The idea behind analysis
of variance is quite simple. If a large body of data represents samples
obtained from a single population; then various ways of classifying
the data consititute merely different ways of measuring the same population
characteristic--namely the population variance. If, on the other hand,
the classification of the data actually divides the data into samples
from different populations; then that should be apparent through a comparison
of the variance of each. It is easier to refer to an example rather
than try to explain the process.
The table below summarizes
data from an experiment involving corms, which are the
propagating part of gladiola radicals. The gladiolas which grew from
these corms produced varying numbers of florets, and the purpose of
the experiment was to determine if the corms found on the high part
of the gladiola bulb, which are first year corms, produce fewer florets
than low corms which are two years old and presumably more mature.
The experimenter planted
10 high corms and and 10 low corms in each of 7 different plots of soil.

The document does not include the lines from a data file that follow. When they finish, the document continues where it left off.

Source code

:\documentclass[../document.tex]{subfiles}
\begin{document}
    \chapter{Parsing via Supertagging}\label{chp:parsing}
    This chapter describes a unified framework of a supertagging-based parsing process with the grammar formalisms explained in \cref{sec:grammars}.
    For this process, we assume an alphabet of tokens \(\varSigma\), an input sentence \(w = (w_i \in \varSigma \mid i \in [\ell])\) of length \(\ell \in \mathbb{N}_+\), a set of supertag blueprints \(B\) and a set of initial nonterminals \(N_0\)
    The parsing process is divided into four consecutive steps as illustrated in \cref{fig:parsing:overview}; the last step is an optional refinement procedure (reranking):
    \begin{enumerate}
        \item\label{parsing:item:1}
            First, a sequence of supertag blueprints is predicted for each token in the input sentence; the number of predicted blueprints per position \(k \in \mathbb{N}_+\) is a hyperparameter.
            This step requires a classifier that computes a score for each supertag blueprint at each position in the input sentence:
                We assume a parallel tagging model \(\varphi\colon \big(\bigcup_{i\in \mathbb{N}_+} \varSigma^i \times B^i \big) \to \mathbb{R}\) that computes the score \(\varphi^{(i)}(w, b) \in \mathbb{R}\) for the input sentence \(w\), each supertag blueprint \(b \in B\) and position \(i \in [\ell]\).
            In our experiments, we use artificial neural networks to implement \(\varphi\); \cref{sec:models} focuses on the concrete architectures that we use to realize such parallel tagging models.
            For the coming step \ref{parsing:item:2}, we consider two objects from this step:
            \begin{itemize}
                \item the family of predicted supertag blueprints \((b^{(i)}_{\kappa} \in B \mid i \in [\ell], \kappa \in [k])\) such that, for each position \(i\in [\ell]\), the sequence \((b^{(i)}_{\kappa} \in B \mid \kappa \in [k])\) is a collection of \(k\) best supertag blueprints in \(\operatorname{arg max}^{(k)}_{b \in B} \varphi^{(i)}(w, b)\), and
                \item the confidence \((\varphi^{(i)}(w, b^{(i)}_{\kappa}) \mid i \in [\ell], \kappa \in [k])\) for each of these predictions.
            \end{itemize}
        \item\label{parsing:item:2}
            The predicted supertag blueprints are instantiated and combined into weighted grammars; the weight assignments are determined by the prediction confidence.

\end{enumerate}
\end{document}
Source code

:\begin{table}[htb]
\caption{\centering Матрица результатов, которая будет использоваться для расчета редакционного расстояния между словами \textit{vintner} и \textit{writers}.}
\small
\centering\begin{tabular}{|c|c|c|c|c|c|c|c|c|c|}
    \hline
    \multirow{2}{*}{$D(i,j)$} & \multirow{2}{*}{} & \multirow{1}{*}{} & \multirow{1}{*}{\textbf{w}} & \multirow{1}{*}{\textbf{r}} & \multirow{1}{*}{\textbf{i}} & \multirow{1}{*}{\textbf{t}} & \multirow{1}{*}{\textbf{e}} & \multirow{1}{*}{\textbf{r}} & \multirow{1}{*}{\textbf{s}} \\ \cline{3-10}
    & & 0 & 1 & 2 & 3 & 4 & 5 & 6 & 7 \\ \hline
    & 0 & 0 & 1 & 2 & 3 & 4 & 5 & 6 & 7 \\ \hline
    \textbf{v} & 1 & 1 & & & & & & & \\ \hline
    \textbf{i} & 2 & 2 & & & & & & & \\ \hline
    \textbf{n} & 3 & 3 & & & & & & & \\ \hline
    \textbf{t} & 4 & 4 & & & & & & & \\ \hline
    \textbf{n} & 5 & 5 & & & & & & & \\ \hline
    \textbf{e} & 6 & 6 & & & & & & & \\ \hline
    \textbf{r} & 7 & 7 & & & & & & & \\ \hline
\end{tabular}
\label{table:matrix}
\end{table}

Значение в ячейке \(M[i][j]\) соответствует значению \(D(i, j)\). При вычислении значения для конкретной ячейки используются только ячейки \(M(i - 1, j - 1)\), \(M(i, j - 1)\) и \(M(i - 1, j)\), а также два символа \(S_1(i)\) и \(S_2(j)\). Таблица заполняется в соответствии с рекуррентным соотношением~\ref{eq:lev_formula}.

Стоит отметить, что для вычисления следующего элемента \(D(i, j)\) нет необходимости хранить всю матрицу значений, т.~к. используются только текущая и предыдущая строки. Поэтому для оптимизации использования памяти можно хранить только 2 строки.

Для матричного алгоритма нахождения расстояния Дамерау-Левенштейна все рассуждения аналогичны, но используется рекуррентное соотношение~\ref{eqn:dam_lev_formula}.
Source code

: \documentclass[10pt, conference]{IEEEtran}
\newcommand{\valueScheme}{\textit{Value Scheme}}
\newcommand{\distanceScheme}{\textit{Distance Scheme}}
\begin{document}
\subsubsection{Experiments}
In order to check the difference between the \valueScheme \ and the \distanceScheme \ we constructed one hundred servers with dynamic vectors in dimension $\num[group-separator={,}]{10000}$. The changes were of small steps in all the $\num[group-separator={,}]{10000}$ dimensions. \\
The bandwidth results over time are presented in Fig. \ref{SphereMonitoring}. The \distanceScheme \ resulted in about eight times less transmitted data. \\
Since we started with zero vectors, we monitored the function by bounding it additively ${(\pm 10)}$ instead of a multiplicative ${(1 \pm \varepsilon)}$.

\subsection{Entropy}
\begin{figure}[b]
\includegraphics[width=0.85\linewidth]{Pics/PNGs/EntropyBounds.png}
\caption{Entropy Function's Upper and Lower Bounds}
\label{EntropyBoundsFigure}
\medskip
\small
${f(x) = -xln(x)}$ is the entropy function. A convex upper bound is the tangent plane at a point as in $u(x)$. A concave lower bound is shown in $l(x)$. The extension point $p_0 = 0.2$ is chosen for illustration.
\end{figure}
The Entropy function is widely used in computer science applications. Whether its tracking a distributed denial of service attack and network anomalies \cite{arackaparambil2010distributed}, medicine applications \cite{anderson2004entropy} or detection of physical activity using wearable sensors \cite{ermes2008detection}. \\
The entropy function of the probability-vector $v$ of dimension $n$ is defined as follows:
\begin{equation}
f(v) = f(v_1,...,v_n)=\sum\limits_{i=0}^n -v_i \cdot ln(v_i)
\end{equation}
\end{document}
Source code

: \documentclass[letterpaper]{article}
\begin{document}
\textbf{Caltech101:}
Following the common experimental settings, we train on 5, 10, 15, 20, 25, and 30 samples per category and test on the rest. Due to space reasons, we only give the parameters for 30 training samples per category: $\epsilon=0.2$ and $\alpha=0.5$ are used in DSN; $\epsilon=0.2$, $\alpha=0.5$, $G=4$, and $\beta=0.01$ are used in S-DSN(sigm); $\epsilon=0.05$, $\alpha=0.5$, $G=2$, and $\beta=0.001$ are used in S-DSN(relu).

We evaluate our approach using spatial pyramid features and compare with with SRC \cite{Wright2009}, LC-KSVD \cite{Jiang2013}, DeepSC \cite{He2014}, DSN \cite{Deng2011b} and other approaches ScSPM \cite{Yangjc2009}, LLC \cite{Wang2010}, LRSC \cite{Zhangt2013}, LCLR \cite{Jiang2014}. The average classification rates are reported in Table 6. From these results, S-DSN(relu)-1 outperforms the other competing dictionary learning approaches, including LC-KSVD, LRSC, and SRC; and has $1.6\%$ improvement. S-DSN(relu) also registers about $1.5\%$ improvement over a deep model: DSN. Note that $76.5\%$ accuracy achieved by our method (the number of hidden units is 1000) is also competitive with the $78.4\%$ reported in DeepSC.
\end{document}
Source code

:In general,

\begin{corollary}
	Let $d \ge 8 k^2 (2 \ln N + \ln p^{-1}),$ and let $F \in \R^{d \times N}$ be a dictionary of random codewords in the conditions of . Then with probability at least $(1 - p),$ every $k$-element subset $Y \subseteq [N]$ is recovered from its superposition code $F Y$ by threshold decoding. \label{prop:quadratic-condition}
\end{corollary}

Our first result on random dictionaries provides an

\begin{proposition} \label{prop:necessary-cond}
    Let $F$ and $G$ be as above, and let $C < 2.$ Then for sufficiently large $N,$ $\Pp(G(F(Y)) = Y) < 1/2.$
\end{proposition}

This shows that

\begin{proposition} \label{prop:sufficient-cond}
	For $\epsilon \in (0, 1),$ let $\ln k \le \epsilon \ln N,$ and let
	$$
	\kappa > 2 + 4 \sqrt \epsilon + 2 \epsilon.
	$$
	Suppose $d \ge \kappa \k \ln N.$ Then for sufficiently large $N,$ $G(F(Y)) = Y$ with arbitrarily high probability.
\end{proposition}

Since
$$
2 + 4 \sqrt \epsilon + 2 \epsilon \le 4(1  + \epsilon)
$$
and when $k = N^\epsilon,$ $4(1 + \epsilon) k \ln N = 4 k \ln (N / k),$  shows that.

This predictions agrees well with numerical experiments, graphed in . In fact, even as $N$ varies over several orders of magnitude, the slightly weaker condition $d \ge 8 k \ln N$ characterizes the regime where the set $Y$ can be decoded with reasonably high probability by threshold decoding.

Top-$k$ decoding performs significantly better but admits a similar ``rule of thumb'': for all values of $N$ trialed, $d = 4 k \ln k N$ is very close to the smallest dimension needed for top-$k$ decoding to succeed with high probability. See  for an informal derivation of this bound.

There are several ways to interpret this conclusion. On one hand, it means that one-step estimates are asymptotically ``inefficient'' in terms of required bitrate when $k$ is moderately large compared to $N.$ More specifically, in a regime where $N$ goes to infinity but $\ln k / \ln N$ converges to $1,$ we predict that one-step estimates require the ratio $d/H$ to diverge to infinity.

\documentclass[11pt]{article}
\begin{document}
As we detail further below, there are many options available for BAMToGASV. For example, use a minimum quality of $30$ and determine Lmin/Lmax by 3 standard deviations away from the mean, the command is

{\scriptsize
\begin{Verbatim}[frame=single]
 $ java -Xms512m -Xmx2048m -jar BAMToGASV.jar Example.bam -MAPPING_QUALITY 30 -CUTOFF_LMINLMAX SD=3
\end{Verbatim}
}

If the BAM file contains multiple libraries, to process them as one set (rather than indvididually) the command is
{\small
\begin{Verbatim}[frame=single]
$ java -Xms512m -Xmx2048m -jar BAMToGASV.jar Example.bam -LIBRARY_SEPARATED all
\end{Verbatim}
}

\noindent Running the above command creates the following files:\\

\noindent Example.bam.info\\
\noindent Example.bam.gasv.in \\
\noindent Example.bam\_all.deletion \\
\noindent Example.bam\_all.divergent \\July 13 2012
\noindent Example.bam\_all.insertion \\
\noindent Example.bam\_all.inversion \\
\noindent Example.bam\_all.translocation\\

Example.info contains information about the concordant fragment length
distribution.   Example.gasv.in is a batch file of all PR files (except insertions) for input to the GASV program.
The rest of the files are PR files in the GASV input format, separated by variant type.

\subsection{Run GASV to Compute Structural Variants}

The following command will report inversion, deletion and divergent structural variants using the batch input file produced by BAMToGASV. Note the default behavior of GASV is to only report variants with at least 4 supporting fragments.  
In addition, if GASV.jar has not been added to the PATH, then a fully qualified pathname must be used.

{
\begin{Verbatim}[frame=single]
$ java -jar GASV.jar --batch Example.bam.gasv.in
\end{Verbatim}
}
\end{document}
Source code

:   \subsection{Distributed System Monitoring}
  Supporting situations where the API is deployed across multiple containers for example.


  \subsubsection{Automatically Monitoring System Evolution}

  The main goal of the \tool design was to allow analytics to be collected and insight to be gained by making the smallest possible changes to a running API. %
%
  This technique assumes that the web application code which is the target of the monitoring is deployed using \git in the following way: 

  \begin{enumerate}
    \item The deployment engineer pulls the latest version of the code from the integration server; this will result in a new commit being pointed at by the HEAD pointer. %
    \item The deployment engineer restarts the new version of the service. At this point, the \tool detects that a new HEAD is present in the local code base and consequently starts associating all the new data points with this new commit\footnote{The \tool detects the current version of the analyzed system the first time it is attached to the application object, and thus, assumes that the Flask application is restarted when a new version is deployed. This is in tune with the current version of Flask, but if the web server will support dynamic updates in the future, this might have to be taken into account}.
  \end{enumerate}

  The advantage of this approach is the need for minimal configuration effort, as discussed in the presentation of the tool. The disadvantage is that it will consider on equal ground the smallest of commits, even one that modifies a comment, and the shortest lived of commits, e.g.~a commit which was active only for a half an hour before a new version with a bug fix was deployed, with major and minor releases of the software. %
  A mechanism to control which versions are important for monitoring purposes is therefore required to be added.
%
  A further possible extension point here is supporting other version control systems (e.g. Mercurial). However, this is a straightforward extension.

The idea behind planting a mixture of high and low corms in each plot
is to attempt to remove variation caused by different soil properties.
Statisticians call this "paired data." The data displayed in the table
are the mean number of florets from these pairs of 10 plants in each
plot. The rows list data from the different plots.
Experimental Data: Floret means per Gladiola
Plots \ Corms-- High Low Totals
1 11.2 14.6 25.8
2 13.3 12.6 25.9
3 12.8 15.0 27.8
4 13.7 15.6 29.3
5 12.2 12.7 24.9
6 11.9 12.0 23.9
7 12.1 13.1 25.2
Totals 87.2 95.6 182.8
Sum of Squares 2407.9
Mean Square of total 2386.85
Mean Sum of Corms Squares 2391.89
Mean Sum of Plots Squares 2397.02
In statistical inference
we think of a pair of hypotheses to test with this data. The first hypothesis
is that all 14 of these measurements are just samples from a single
population. This implies that the classification as to high and low
corms is inconsequential. In this hypothesis the variation from one
plot to another is all experimental variation from this single population
and it doesn't matter that the parent corm is high or low. This is my
null hypothesis.
The alternative hypothesis
is that the proposed classification is significant; and generally we
decide upon a level of significance for the test of these hypotheses
at this point. For example we may decide that a 10% level of significance
is sufficient in this case because we are already convinced that low
corms are more mature and likely to be more efflorescent. In case we
were less sure of our alternative, we might choose a lower level of
significance--5% or 1%--to provide a more convincing demonstration.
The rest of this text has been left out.